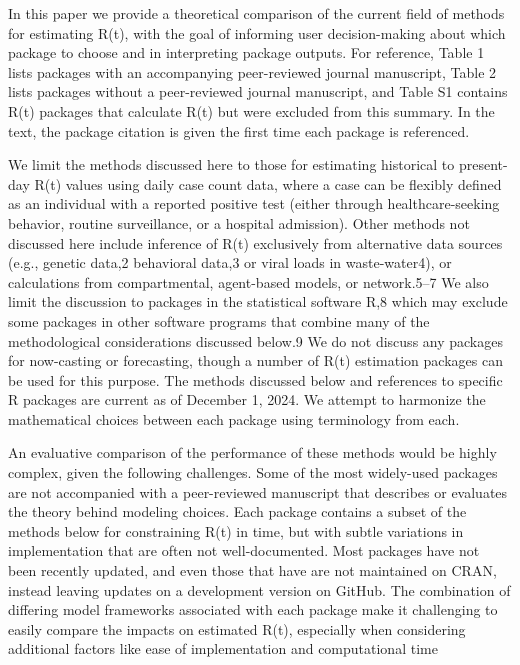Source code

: \documentclass[
  letterpaper,
  DIV=11,
  numbers=noendperiod]{scrreprt}
\begin{document}
In this paper we provide a theoretical comparison of the current field
of methods for estimating R(t), with the goal of informing user
decision-making about which package to choose and in interpreting
package outputs. For reference, Table 1 lists packages with an
accompanying peer-reviewed journal manuscript, Table 2 lists packages
without a peer-reviewed journal manuscript, and Table S1 contains R(t)
packages that calculate R(t) but were excluded from this summary. In the
text, the package citation is given the first time each package is
referenced.

We limit the methods discussed here to those for estimating historical
to present-day R(t) values using daily case count data, where a case can
be flexibly defined as an individual with a reported positive test
(either through healthcare-seeking behavior, routine surveillance, or a
hospital admission). Other methods not discussed here include inference
of R(t) exclusively from alternative data sources (e.g., genetic data,2
behavioral data,3 or viral loads in waste-water4), or calculations from
compartmental, agent-based models, or network.5--7 We also limit the
discussion to packages in the statistical software R,8 which may exclude
some packages in other software programs that combine many of the
methodological considerations discussed below.9 We do not discuss any
packages for now-casting or forecasting, though a number of R(t)
estimation packages can be used for this purpose. The methods discussed
below and references to specific R packages are current as of December
1, 2024. We attempt to harmonize the mathematical choices between each
package using terminology from each.

An evaluative comparison of the performance of these methods would be
highly complex, given the following challenges. Some of the most
widely-used packages are not accompanied with a peer-reviewed manuscript
that describes or evaluates the theory behind modeling choices. Each
package contains a subset of the methods below for constraining R(t) in
time, but with subtle variations in implementation that are often not
well-documented. Most packages have not been recently updated, and even
those that have are not maintained on CRAN, instead leaving updates on a
development version on GitHub. The combination of differing model
frameworks associated with each package make it challenging to easily
compare the impacts on estimated R(t), especially when considering
additional factors like ease of implementation and computational time
\end{document}
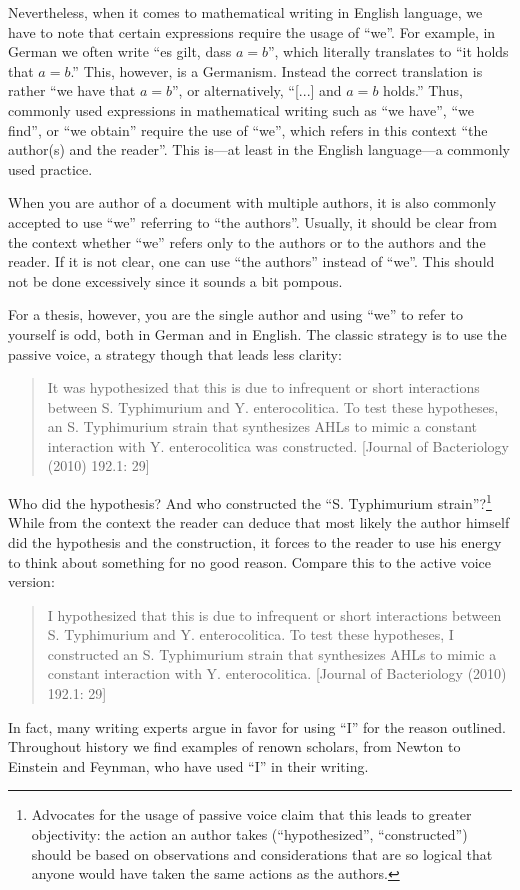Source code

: Nevertheless, when it comes to mathematical writing in English language, we have to note that certain expressions require the usage of ``we''. 
For example, in German we often write ``es gilt, dass $a=b$'', which literally translates to ``it holds that $a=b$.''
This, however, is a Germanism. 
Instead the correct translation is rather ``we have that $a=b$'', or alternatively, ``[...] and $a=b$ holds.''
Thus, commonly used expressions in mathematical writing such as ``we have'', ``we find'',  or ``we obtain'' require the use of ``we'', which refers in this context ``the author(s) and the reader''.
This is---at least in the English language---a commonly used practice.

When you are author of a document with multiple authors, it is also commonly accepted to use ``we'' referring to ``the authors''. 
Usually, it should be clear from the context whether ``we'' refers only to the authors or to the authors and the reader. 
If it is not clear, one can use ``the authors'' instead of ``we''.
This should not be done excessively since it sounds a bit pompous.

For a thesis, however, you are the single author and using ``we'' to refer to yourself is odd, both in German and in English.
The classic strategy is to use the passive voice, a strategy though that leads less clarity:
\begin{quote}
    \small
    It was hypothesized that this is due to infrequent or short interactions between S. Typhimurium and Y. enterocolitica. To test these hypotheses, an S. Typhimurium strain that synthesizes AHLs to mimic a constant interaction with Y. enterocolitica was constructed. [Journal of Bacteriology (2010) 192.1: 29]
\end{quote}
Who did the hypothesis? And who constructed the ``S. Typhimurium strain''?\footnote{Advocates for the usage of passive voice claim that this leads to greater objectivity:
    the action an author takes (``hypothesized'', ``constructed'') should be based on observations and considerations that are so logical that anyone would have taken the same actions as the authors.}
While from the context the reader can deduce that most likely the author himself did the hypothesis and the construction, it forces to the reader to use his energy to think about something for no good reason.
Compare this to the active voice version:
\begin{quote}
    \small
    I hypothesized that this is due to infrequent or short interactions between S. Typhimurium and Y. enterocolitica. To test these hypotheses, I constructed an S. Typhimurium strain that synthesizes AHLs to mimic a constant interaction with Y. enterocolitica. [Journal of Bacteriology (2010) 192.1: 29]
\end{quote}
In fact, many writing experts argue in favor for using ``I'' for the reason outlined. 
Throughout history we find examples of renown scholars, from Newton to Einstein and Feynman, who have used ``I'' in their writing.

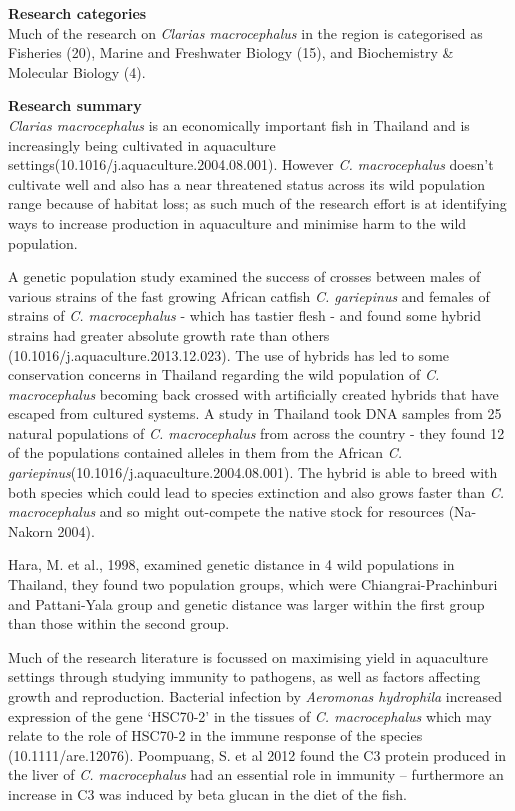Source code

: \documentclass[]{book}
\theoremstyle{definition}
\theoremstyle{definition}
\theoremstyle{definition}
\theoremstyle{remark}
\begin{document}
\textbf{Research categories}\\
Much of the research on \emph{Clarias macrocephalus} in the region is
categorised as Fisheries (20), Marine and Freshwater Biology (15), and
Biochemistry \& Molecular Biology (4).

\textbf{Research summary}\\
\emph{Clarias macrocephalus} is an economically important fish in
Thailand and is increasingly being cultivated in aquaculture
settings(10.1016/j.aquaculture.2004.08.001). However \emph{C.
macrocephalus} doesn't cultivate well and also has a near threatened
status across its wild population range because of habitat loss; as such
much of the research effort is at identifying ways to increase
production in aquaculture and minimise harm to the wild population.

A genetic population study examined the success of crosses between males
of various strains of the fast growing African catfish \emph{C.
gariepinus} and females of strains of \emph{C. macrocephalus} - which
has tastier flesh - and found some hybrid strains had greater absolute
growth rate than others (10.1016/j.aquaculture.2013.12.023). The use of
hybrids has led to some conservation concerns in Thailand regarding the
wild population of \emph{C. macrocephalus} becoming back crossed with
artificially created hybrids that have escaped from cultured systems. A
study in Thailand took DNA samples from 25 natural populations of
\emph{C. macrocephalus} from across the country - they found 12 of the
populations contained alleles in them from the African \emph{C.
gariepinus}(10.1016/j.aquaculture.2004.08.001). The hybrid is able to
breed with both species which could lead to species extinction and also
grows faster than \emph{C. macrocephalus} and so might out-compete the
native stock for resources (Na-Nakorn 2004).

Hara, M. et al., 1998, examined genetic distance in 4 wild populations
in Thailand, they found two population groups, which were
Chiangrai-Prachinburi and Pattani-Yala group and genetic distance was
larger within the first group than those within the second group.

Much of the research literature is focussed on maximising yield in
aquaculture settings through studying immunity to pathogens, as well as
factors affecting growth and reproduction. Bacterial infection by
\emph{Aeromonas hydrophila} increased expression of the gene `HSC70-2'
in the tissues of \emph{C. macrocephalus} which may relate to the role
of HSC70-2 in the immune response of the species (10.1111/are.12076).
Poompuang, S. et al 2012 found the C3 protein produced in the liver of
\emph{C. macrocephalus} had an essential role in immunity -- furthermore
an increase in C3 was induced by beta glucan in the diet of the fish.
\end{document}
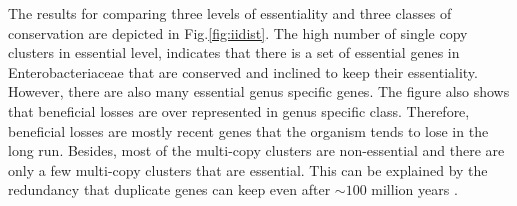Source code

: \documentclass[12pt,letterpaper]{article}
\begin{document}
The results for comparing three levels of essentiality and three classes of conservation are depicted in Fig.\@ \ref{fig:iidist}. The high number of single copy clusters in essential level, indicates that there is a set of essential genes in Enterobacteriaceae that are conserved and inclined to keep their essentiality. However, there are also many essential genus specific genes. The figure also shows that beneficial losses are over represented in genus specific class. Therefore, beneficial losses are mostly recent genes that the organism tends to lose in the long run. Besides, most of the multi-copy clusters are non-essential and there are only a few multi-copy clusters that are essential. This can be explained by the redundancy that duplicate genes can keep even after $\sim100$ million years \cite{dean_pervasive_2008}. 
\end{document}
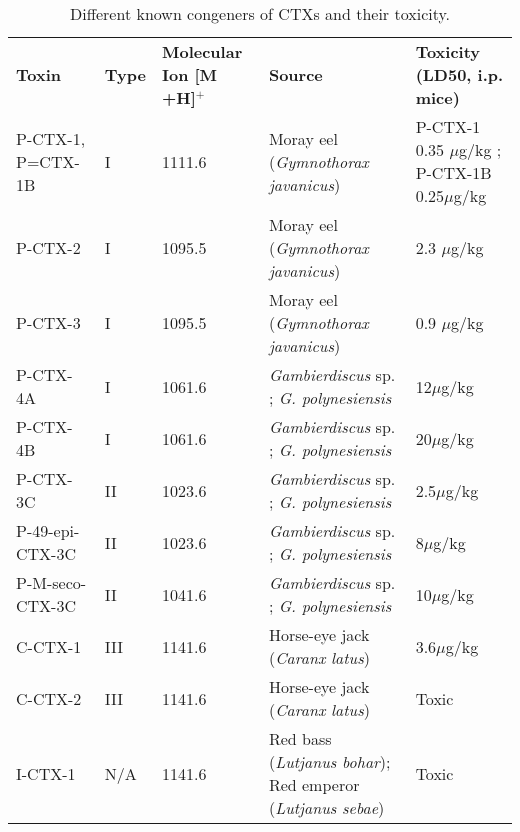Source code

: \documentclass[12pt]{article}
\begin{document}
\begin{table}
\caption{Different known congeners of CTXs and their toxicity.}
\label{tbl:CTXTable}
\begin{tabular}{   p{2cm}  p{1.5cm}  p{2.5cm}  p{4cm}  p{4cm}  }
\textbf{Toxin} & \textbf{Type} & \textbf{Molecular Ion [M +H]$^{+}$} & \textbf{Source} & \textbf{Toxicity (LD50, i.p. mice)} \\
P-CTX-1, P=CTX-1B & I & 1111.6 & Moray eel (\emph{Gymnothorax javanicus}) \cite{murata1990structures,lewis1991purification} & P-CTX-1 0.35 $\mu$g/kg \cite{murata1990structures}; P-CTX-1B 0.25$\mu$g/kg \cite{lewis1991purification} \\
P-CTX-2 & I & 1095.5 \cite{lewis1991purification} & Moray eel (\emph{Gymnothorax javanicus}) \cite{lewis1991purification} & 2.3 $\mu$g/kg \cite{lewis1991purification} \\
 P-CTX-3 & I & 1095.5 \cite{lewis1991purification} & Moray eel (\emph{Gymnothorax javanicus}) \cite{lewis1991purification} & 0.9 $\mu$g/kg \cite{lewis1991purification} \\
 P-CTX-4A & I & 1061.6 \cite{yasumoto2000structural} & \emph{Gambierdiscus} sp. \cite{yasumoto2000structural}; \emph{G. polynesiensis} \cite{chinain2010growth} & 12$\mu$g/kg \cite{chinain2010growth} \\
 P-CTX-4B & I & 1061.6 \cite{yasumoto2000structural} & \emph{Gambierdiscus} sp. \cite{yasumoto2000structural}; \emph{G. polynesiensis} \cite{chinain2010growth} & 20$\mu$g/kg \cite{chinain2010growth}\\
 P-CTX-3C & II & 1023.6 \cite{satake1993structure} &  \emph{Gambierdiscus} sp. \cite{satake1993structure}; \emph{G. polynesiensis} \cite{chinain2010growth} & 2.5$\mu$g/kg \cite{chinain2010growth}\\
 P-49-epi-CTX-3C & II & 1023.6 \cite{chinain2010growth} & \emph{Gambierdiscus} sp. \cite{satake1993structure}; \emph{G. polynesiensis} \cite{chinain2010growth} & 8$\mu$g/kg\cite{chinain2010growth}\\
 P-M-seco-CTX-3C & II & 1041.6 \cite{chinain2010growth} &\emph{Gambierdiscus} sp. \cite{satake1993structure}; \emph{G. polynesiensis} \cite{chinain2010growth} & 10$\mu$g/kg \cite{chinain2010growth}\\
 C-CTX-1 & III & 1141.6 \cite{vernoux1997isolation,pottier2002characterisation} & Horse-eye jack (\emph{Caranx latus}) \cite{vernoux1997isolation,pottier2002characterisation} & 3.6$\mu$g/kg \cite{vernoux1997isolation}\\
 C-CTX-2 & III & 1141.6 \cite{vernoux1997isolation,pottier2002characterisation}& Horse-eye jack (\emph{Caranx latus}) \cite{vernoux1997isolation,pottier2002characterisation} & Toxic \cite{vernoux1997isolation}\\
 I-CTX-1 & N/A & 1141.6 \cite{hamilton2002isolation}& Red bass (\emph{Lutjanus bohar}); Red emperor (\emph{Lutjanus sebae}) \cite{hamilton2002isolation} & Toxic \cite{hamilton2002isolation} \\
\end{tabular}
\end{table}
\FloatBarrier
\end{document}
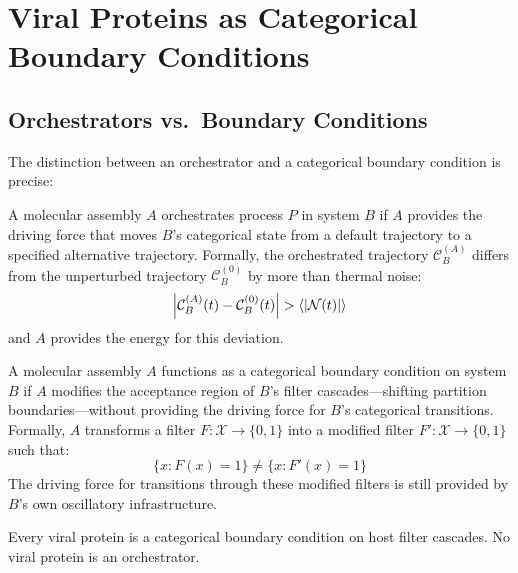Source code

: \section{Viral Proteins as Categorical Boundary Conditions}
\label{v:sec:boundary}

\subsection{Orchestrators vs.\ Boundary Conditions}

The distinction between an orchestrator and a categorical boundary condition is precise:

\begin{definition}[Orchestrator]
\label{v:def:orchestrator}
A molecular assembly $A$ orchestrates process $P$ in system $B$ if $A$ provides the driving force that moves $B$'s categorical state from a default trajectory to a specified alternative trajectory. Formally, the orchestrated trajectory $\mathcal{C}_B^{(A)}$ differs from the unperturbed trajectory $\mathcal{C}_B^{(0)}$ by more than thermal noise:
\begin{equation}
  \abs{\mathcal{C}_B^{(A)}(t) - \mathcal{C}_B^{(0)}(t)} > \left\langle \abs{\mathcal{N}(t)} \right\rangle
\end{equation}
and $A$ provides the energy for this deviation.
\end{definition}

\begin{definition}
\label{v:def:BC}
A molecular assembly $A$ functions as a categorical boundary condition on system $B$ if $A$ modifies the acceptance region of $B$'s filter cascades---shifting partition boundaries---without providing the driving force for $B$'s categorical transitions. Formally, $A$ transforms a filter $F: \mathcal{X} \to \{0, 1\}$ into a modified filter $F': \mathcal{X} \to \{0, 1\}$ such that:
\begin{equation}
  \{x : F(x) = 1\} \neq \{x : F'(x) = 1\}
\end{equation}
The driving force for transitions through these modified filters is still provided by $B$'s own oscillatory infrastructure.
\end{definition}

\begin{theorem}
\label{v:thm:viral_protein_class}
Every viral protein is a categorical boundary condition on host filter cascades. No viral protein is an orchestrator.
\end{theorem}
★ ★ ★ ★ ★
The expected result is every line above containing the string "choices".

1, 2024. We attempt to harmonize the mathematical choices between each
that describes or evaluates the theory behind modeling choices. Each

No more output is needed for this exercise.